Manuel J. Gutiérrez, Ph.D.
Manuel Gutiérrez is Professor of Spanish linguistics with many years of experience in academia, creating curricula and administering master's and Ph.D. programs. He served as interim chair of the Department of Hispanic Studies in the College of Liberal Arts and Social Sciences from 2009 to 2010 and as the Director of Graduate Studies three times for a total of 8 years (1995-99, 2002-04 and 2007-09). He also served as chair of the department of modern and classical languages in the College of Liberal Arts and Social Sciences from 1998 to 2001. Gutiérrez conducts research on the phenomena of linguistic change in several dialects of the Spanish-speaking world, particularly on the processes of language change in Spanish spoken in the United States due to its contact with English. His research uses real data produced by Spanish speakers in the Houston area. He has published numerous articles about Spanish linguistic changes in academic journals in the United States, Europe and Latin America, as well as the book, "Ser y estar en el habla de Michoacán, México." He has also spoken about the topic of Spanish in contact situations with English and other languages at numerous international conferences. In 2012 and 2013, Gutiérrez was the director of the STARTALK Texas Teacher Program at the University of Houston for teachers of Chinese.
Nicolás Kanellos, Ph.D.
Nicolás Kanellos has been a professor at the University of Houston since 1980. He is founding publisher of the noted Hispanic literary journal The Americas Review (formerly Revista Chicano-Riqueña) and the nation’s oldest and most esteemed Hispanic publishing house, Arte Público Press. Arte Público Press is the largest, non-profit publisher of literature in the United States. Recognized for his scholarly achievement, Professor Kanellos is the recipient of the 1996 Denali Press Award of the American Library Association, the 1989 American Book Award—Publisher/Editor Category, and the 1988 Hispanic Heritage Award for Literature presented by the White House, as well as various fellowships and other recognitions. His monograph, "A History of Hispanic Theater in the United States: Origins to 1940" (1990), received three book awards, including that of the Southwest Council on Latin American Studies. His latest book, "Hispanic Immigrant Literature: El Sueño del Retorno" (2011), won the PEN Southwest Award for Non-Fiction. Kanellos is the director of a major national research program, Recovering the U.S. Hispanic Heritage of the United States, whose objective is to identify, preserve, study and make accessible hundreds of thousands of documents written in those regions that have become the United States from the colonial period to 1960. In 1994, President Bill Clinton appointed him to the National Council on the Humanities. In 1996, he became the first Brown Foundation Professor of Hispanic Studies at the University of Houston. In 2008, he was elected to the Spanish American Royal Academy of Literature, Arts, and Sciences.

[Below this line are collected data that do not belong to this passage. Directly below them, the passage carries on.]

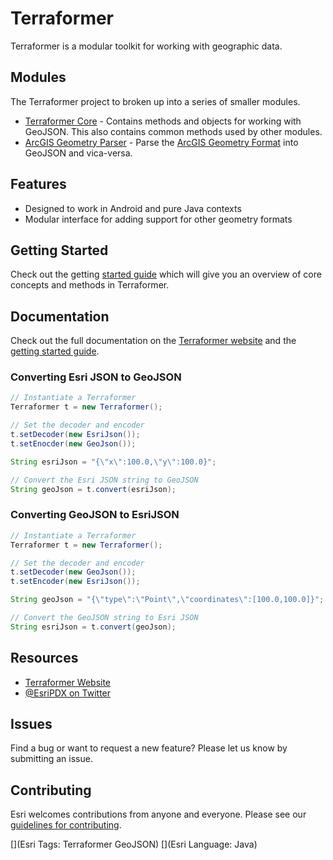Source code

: # Terraformer

Terraformer is a modular toolkit for working with geographic data.

## Modules

The Terraformer project to broken up into a series of smaller modules.

* [Terraformer Core](http://terraformer.io/core/) - Contains methods and objects for working with GeoJSON. This also contains common methods used by other modules.
* [ArcGIS Geometry Parser](http://terraformer.io/arcgis-parser/) - Parse the [ArcGIS Geometry Format](http://resources.arcgis.com/en/help/arcgis-rest-api/#/Geometry_Objects/02r3000000n1000000/) into GeoJSON and vica-versa.

## Features

* Designed to work in Android and pure Java contexts
* Modular interface for adding support for other geometry formats

## Getting Started

Check out the getting [started guide](http://terraformer.io/getting-started/) which will give you an overview of core concepts and methods in Terraformer.

## Documentation

Check out the full documentation on the [Terraformer website](http://terraformer.io/core/) and the [getting started guide](http://terraformer.io/getting-started/).

### Converting Esri JSON to GeoJSON

```java
// Instantiate a Terraformer
Terraformer t = new Terraformer();

// Set the decoder and encoder
t.setDecoder(new EsriJson());
t.setEnocder(new GeoJson());

String esriJson = "{\"x\":100.0,\"y\":100.0}";

// Convert the Esri JSON string to GeoJSON
String geoJson = t.convert(esriJson);
```

### Converting GeoJSON to EsriJSON

```java
// Instantiate a Terraformer
Terraformer t = new Terraformer();

// Set the decoder and encoder
t.setDecoder(new GeoJson());
t.setEncoder(new EsriJson());

String geoJson = "{\"type\":\"Point\",\"coordinates\":[100.0,100.0]}";

// Convert the GeoJSON string to Esri JSON
String esriJson = t.convert(geoJson);
```

## Resources

* [Terraformer Website](http://terraformer.io)
* [@EsriPDX on Twitter](http://twitter.com/esripdx)

## Issues

Find a bug or want to request a new feature?  Please let us know by submitting an issue.

## Contributing

Esri welcomes contributions from anyone and everyone. Please see our [guidelines for contributing](https://github.com/esri/contributing).

[](Esri Tags: Terraformer GeoJSON)
[](Esri Language: Java)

Gabriela Baeza Ventura, Ph.D.
Gabriela Baeza Ventura is an Associate Professor of Hispanic Literature. She serves the Department of Hispanic Studies as the Director of Graduate Studies in addition to teaching. She is the creator and principal professor of the course on U.S. Hispanic Culture and Civilization, which she teaches on the graduate and undergraduate levels. Her interests are women in literature and the way they are presented in various literary genres by both male and female authors. While this interest has occupied most of her earlier studies, her graduate work with the Recovering the US Hispanic Literary Heritage Project provided the foundation for a new interest: literature of immigration. In her book "La imagen de la mujer en las crónicas del 'México de afuera',” she combined both interests by discussing crónicas (short satirical commentaries) published in Spanish newspapers in the United States. She edited two anthologies, U.S. Latino Literature Today (Longman Press 2005); Con otra mirada: Cuentos hispanos de los Estados Unidos (Editorial Popular, 2005) and and has published several articles in journals. Baeza Ventura also works as Executive Editor for Arte Público Press, supervising the production of over 30 titles a year that include adult, young adult and bilingual children’s books.